[What the task asks]: Wherever "viewSomething" shows up in the records below, copy the whole line.
+++
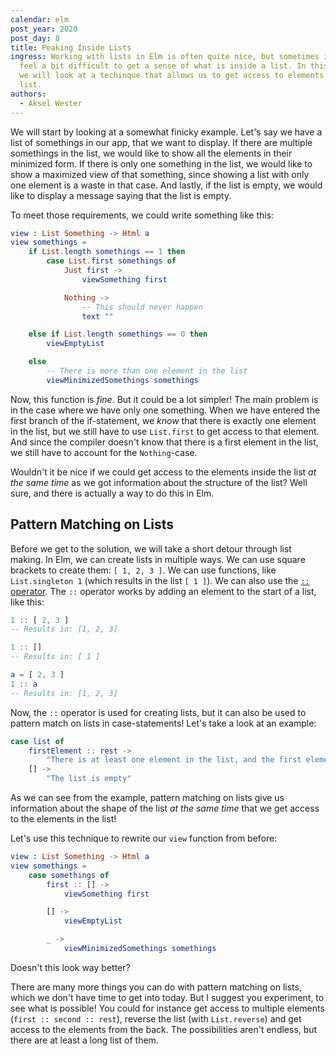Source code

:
 ```yaml
---
calendar: elm
post_year: 2020
post_day: 8
title: Peaking Inside Lists
ingress: Working with lists in Elm is often quite nice, but sometimes it can
  feel a bit difficult to get a sense of what is inside a list. In this article
  we will look at a techinque that allows us to get access to elements inside a
  list.
authors:
  - Aksel Wester
---
```

We will start by looking at a somewhat finicky example. Let's say we have a list of somethings in our app, that we want to display. If there are multiple somethings in the list, we would like to show all the elements in their minimized form. If there is only one something in the list, we would like to show a maximized view of that something, since showing a list with only one element is a waste in that case. And lastly, if the list is empty, we would like to display a message saying that the list is empty.

To meet those requirements, we could write something like this:

```elm
view : List Something -> Html a
view somethings =
    if List.length somethings == 1 then
        case List.first somethings of
            Just first ->
                viewSomething first

            Nothing ->
                -- This should never happen
                text ""

    else if List.length somethings == 0 then
        viewEmptyList

    else
        -- There is more than one element in the list
        viewMinimizedSomethings somethings
```

Now, this function is _fine_. But it could be a lot simpler! The main problem is in the case where we have only one something. When we have entered the first branch of the if-statement, we _know_ that there is exactly one element in the list, but we still have to use `List.first` to get access to that element. And since the compiler doesn't know that there is a first element in the list, we still have to account for the `Nothing`-case.

Wouldn't it be nice if we could get access to the elements inside the list _at the same time_ as we got information about the structure of the list? Well sure, and there is actually a way to do this in Elm.

## Pattern Matching on Lists

Before we get to the solution, we will take a short detour through list making. In Elm, we can create lists in multiple ways. We can use square brackets to create them: `[ 1, 2, 3 ]`. We can use functions, like `List.singleton 1` (which results in the list `[ 1 ]`). We can also use the [`::` operator](https://package.elm-lang.org/packages/elm/core/latest/List#::). The `::` operator works by adding an element to the start of a list, like this:

```elm
1 :: [ 2, 3 ]
-- Results in: [1, 2, 3]

1 :: []
-- Results in: [ 1 ]

a = [ 2, 3 ]
1 :: a
-- Results in: [1, 2, 3]
```

Now, the `::` operator is used for creating lists, but it can also be used to pattern match on lists in case-statements! Let's take a look at an example:

```elm
case list of
    firstElement :: rest ->
        "There is at least one element in the list, and the first element is: " ++ firstElement
    [] ->
        "The list is empty"
```

As we can see from the example, pattern matching on lists give us information about the shape of the list _at the same time_ that we get access to the elements in the list!

Let's use this technique to rewrite our `view` function from before:

```elm
view : List Something -> Html a
view somethings =
    case somethings of
        first :: [] ->
            viewSomething first

        [] ->
            viewEmptyList

        _ ->
            viewMinimizedSomethings somethings
```

Doesn't this look way better?

There are many more things you can do with pattern matching on lists, which we don't have time to get into today. But I suggest you experiment, to see what is possible! You could for instance get access to multiple elements (`first :: second :: rest`), reverse the list (with `List.reverse`) and get access to the elements from the back. The possibilities aren't endless, but there are at least a long list of them.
+++
[Written reply]:
                viewSomething first
            viewSomething first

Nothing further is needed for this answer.